Il revient sur les raisons qui ont poussé des jeunes musulmans à trahir la cause de leur peuple, la misère, l’horreur de la violence du FNL, la torture qui fait accepter n’importe quoi, l’idéologie aussi. Le film commence en 1959, époque ou de Gaulle révèle petit à petit ses intentions d’aller vers l’autodétermination, donc la fin de l’Algérie française, et va jusqu’à l’été 1962, au moment de l’exode des pieds noirs vers la métropole et du drame terrible des supplétifs abandonnés par l’armée à une mort certaine. Certains officiers, comme celui joué par Théo Cholbi dans le film, décident courageusement de désobéir et de tenter de sauver certains de leurs hommes.
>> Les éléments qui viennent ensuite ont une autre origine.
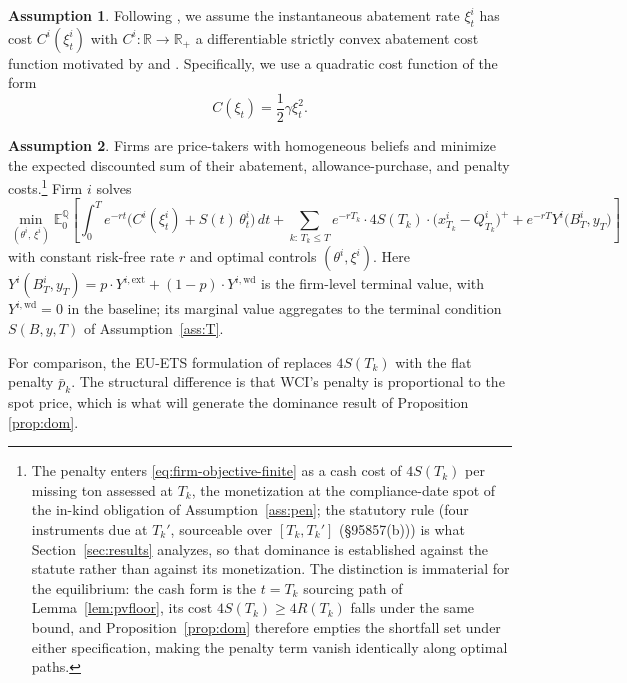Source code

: \documentclass[11pt,letterpaper]{article}
\theoremstyle{plain}
\theoremstyle{definition}
\newtheorem{assumption}{Assumption}
\newcommand{\E}{\mathbb{E}}                  %
\newcommand{\Qmeasure}{\mathbb{Q}}           %
\newcommand{\R}{\mathbb{R}}
\numberwithin{equation}{section}
\begin{document}
\begin{assumption}\label{ass:abatementcosts}
Following \citet{hitzemann2018}, we assume the instantaneous abatement rate $\xi_t^i$ has cost $C^i(\xi_t^i)$ with $C^i : \R \to \R_{+}$ a differentiable strictly convex abatement cost function motivated by \citet{klepper2006} and \citet{naucler2009}. Specifically, we use a quadratic cost function of the form
\begin{equation}
 C(\xi_t)=\frac{1}{2}\gamma\xi_t^2.
\end{equation}
\end{assumption}

\begin{assumption}\label{ass:opt}
Firms are price-takers with homogeneous beliefs and minimize the expected discounted sum of their abatement, allowance-purchase, and penalty costs.\footnote{The penalty enters \eqref{eq:firm-objective-finite} as a cash cost of $4S(T_k)$ per missing ton assessed at $T_k$, the monetization at the compliance-date spot of the in-kind obligation of Assumption~\ref{ass:pen}; the statutory rule (four instruments due at $T_k'$, sourceable over $[T_k,T_k']$ (\S95857(b))) is what Section~\ref{sec:results} analyzes, so that dominance is established against the statute rather than against its monetization. The distinction is immaterial for the equilibrium: the cash form is the $t=T_k$ sourcing path of Lemma~\ref{lem:pvfloor}, its cost $4S(T_k)\ge4R(T_k)$ falls under the same bound, and Proposition~\ref{prop:dom} therefore empties the shortfall set under either specification, making the penalty term vanish identically along optimal paths.} Firm $i$ solves
\begin{equation}\label{eq:firm-objective-finite}
  \min_{(\theta^i,\,\xi^i)} \E_0^{\Qmeasure}\!\left[
    \int_0^{T} e^{-rt}\bigl(C^i(\xi_t^i) + S(t)\,\theta_t^i\bigr)\,dt
    + \sum_{k:\,T_k \le T} e^{-rT_k}\cdot 4S(T_k)\cdot
      \bigl(x_{T_k}^i - Q_{T_k}^i\bigr)^{+}
    + e^{-rT} Y^i\bigl(B_T^i, y_T\bigr)
  \right]
\end{equation}
with constant risk-free rate $r$ and optimal controls $(\theta^i,\xi^i)$. Here $Y^i(B_T^i,y_T)=p\cdot Y^{i,\mathrm{ext}}+(1-p)\cdot Y^{i,\mathrm{wd}}$ is the firm-level terminal value, with $Y^{i,\mathrm{wd}}=0$ in the baseline; its marginal value aggregates to the terminal condition $S(B,y,T)$ of Assumption~\ref{ass:T}.

For comparison, the EU-ETS formulation of \citet{hitzemann2018} replaces $4S(T_k)$ with the flat penalty $\bar p_k$. The structural difference is that WCI's penalty is proportional to the spot price, which is what will generate the dominance result of Proposition \ref{prop:dom}.
\end{assumption}
\end{document}
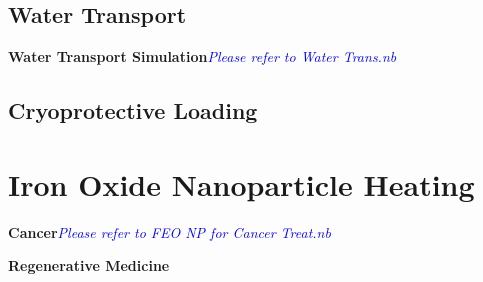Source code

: \begin{appendices}
\subsection{Water Transport}
\begin{example}
\textbf{Water Transport Simulation}\textcolor{blue} {\emph{Please refer to Water Trans.nb}}
\end{example}
\subsection{Cryoprotective Loading}


\section{Iron Oxide Nanoparticle Heating}

\begin{example}
\textbf{Cancer}\textcolor{blue} {\emph{Please refer to FEO NP for Cancer Treat.nb}}
\end{example}

\begin{example}
\textbf{Regenerative Medicine}
\end{example}

\end{appendices}

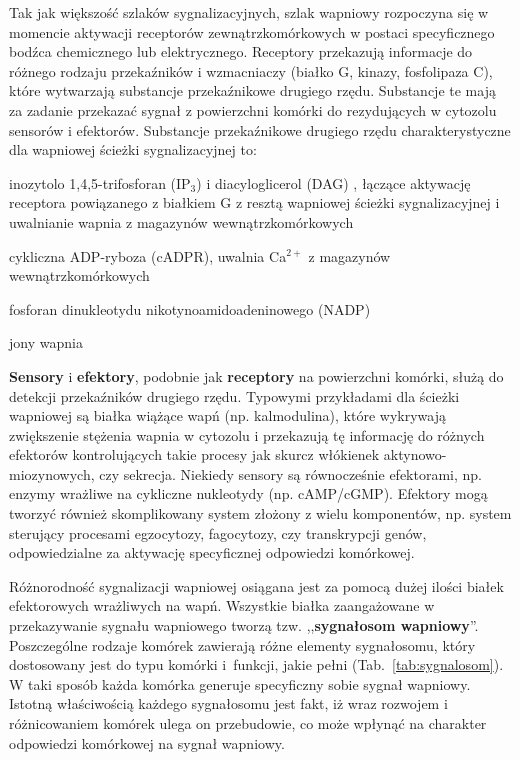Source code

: Tak jak większość szlaków sygnalizacyjnych, szlak wapniowy rozpoczyna się w momencie aktywacji receptorów zewnątrzkomórkowych w postaci specyficznego bodźca chemicznego lub elektrycznego. Receptory przekazują informacje do różnego rodzaju przekaźników i wzmacniaczy (białko G, kinazy, fosfolipaza C), które wytwarzają substancje przekaźnikowe drugiego rzędu. Substancje te mają za zadanie przekazać sygnał z powierzchni komórki do rezydujących w cytozolu sensorów i efektorów. Substancje przekaźnikowe drugiego rzędu charakterystyczne dla wapniowej ścieżki sygnalizacyjnej to:

\begin{bulletList}
\item inozytolo 1,4,5-trifosforan (IP$_3$) i diacyloglicerol (DAG) , łączące aktywację receptora powiązanego z białkiem G z resztą wapniowej ścieżki sygnalizacyjnej i uwalnianie wapnia z magazynów wewnątrzkomórkowych
\item cykliczna ADP-ryboza (cADPR), uwalnia Ca$^{2+}$ z magazynów wewnątrzkomórkowych
\item fosforan dinukleotydu nikotynoamidoadeninowego (NADP)
\item jony wapnia
\end{bulletList}

\textbf{Sensory} i \textbf{efektory}, podobnie jak \textbf{receptory} na powierzchni komórki, służą do detekcji przekaźników drugiego rzędu. Typowymi przykładami dla ścieżki wapniowej są białka wiążące wapń (np. kalmodulina), które wykrywają zwiększenie stężenia wapnia w cytozolu i przekazują tę informację do różnych efektorów kontrolujących takie procesy jak skurcz włókienek aktynowo-miozynowych, czy sekrecja. Niekiedy sensory są równocześnie efektorami, np. enzymy wrażliwe na cykliczne nukleotydy (np. cAMP/cGMP). Efektory mogą tworzyć również skomplikowany system złożony z wielu komponentów, np. system sterujący procesami egzocytozy, fagocytozy, czy transkrypcji genów, odpowiedzialne za aktywację specyficznej odpowiedzi komórkowej.

Różnorodność sygnalizacji wapniowej osiągana jest za pomocą dużej ilości białek efektorowych wrażliwych na wapń. Wszystkie białka zaangażowane w przekazywanie sygnału wapniowego tworzą tzw. ,,\textbf{sygnałosom wapniowy}''. Poszczególne rodzaje komórek zawierają różne elementy sygnałosomu, który dostosowany jest do typu komórki i~funkcji, jakie pełni (Tab.~\ref{tab:sygnalosom}). W taki sposób każda komórka generuje specyficzny sobie sygnał wapniowy. Istotną właściwością każdego sygnałosomu jest fakt, iż wraz rozwojem i różnicowaniem komórek ulega on przebudowie, co może wpłynąć na charakter odpowiedzi komórkowej na sygnał wapniowy.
Le film met en parallèle aussi, et Philippe Faucon le précise dans l’interview, les cérémonies de remises de fusils aux nouveaux recrutés musulmans, avec officiels, discours et gratitude de la France en 1959, et leur désarmement deux ans plus tard, en cachette, la nuit, pendant qu’ils dorment. Terribles images d’une mère patrie abjecte et qui le sait !
Et entre ces deux moments, Philippe Faucon suit ces hommes devenus totalement schizophrènes, traitres souvent par la force des situations, utilisés par l’armée pour contrôler la population. Tournées au Maroc, les images donnent à voir, au-delà de l’Histoire, la réalité magnifique des pays d’Afrique du Nord.